(Data shown begins)

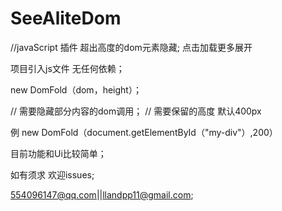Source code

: ﻿# SeeAliteDom
//javaScript 插件 超出高度的dom元素隐藏; 点击加载更多展开


 项目引入js文件 无任何依赖；

 
 new DomFold（dom，height）；
 
 // 需要隐藏部分内容的dom调用；
 // 需要保留的高度 默认400px
 
 例 new DomFold（document.getElementById（"my-div"）,200）
 
 
 目前功能和Ui比较简单；
 
 如有须求 欢迎issues; 
 
 554096147@qq.com||llandpp11@gmail.com;
 
 
 
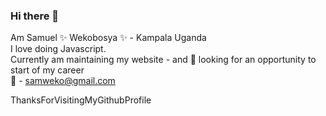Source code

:### Hi there 👋
Am Samuel ✨ Wekobosya ✨ - Kampala Uganda <br/>
I love doing Javascript. <br/>
Currently am maintaining my website - and 👯  looking for an opportunity to start of my career <br/>
💬 - samweko@gmail.com <br/>

ThanksForVisitingMyGithubProfile

<!--
**XamuelUG/xamuelug** is a ✨ _special_ ✨ repository because its `README.md` (this file) appears on your GitHub profile.

Here are some ideas to get you started:

- 🔭 I’m currently working on ...
- 🌱 I’m currently learning ...
- 👯 I’m looking to collaborate on ...
- 🤔 I’m looking for help with ...
- 💬 Ask me about ...
- 📫 How to reach me: ...
- 😄 Pronouns: ...
- ⚡ Fun fact: ...
-->
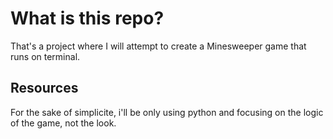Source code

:# What is this repo?

That's a project where I will attempt to create a Minesweeper game that runs on terminal.

## Resources

For the sake of simplicite, i'll be only using python and focusing on the logic of the game, not the look.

(Data shown ends)

- **Work task**
Whenever a line of the data above includes the word "gmail", copy that line.

- **Solution**
 554096147@qq.com||llandpp11@gmail.com;
💬 - samweko@gmail.com <br/>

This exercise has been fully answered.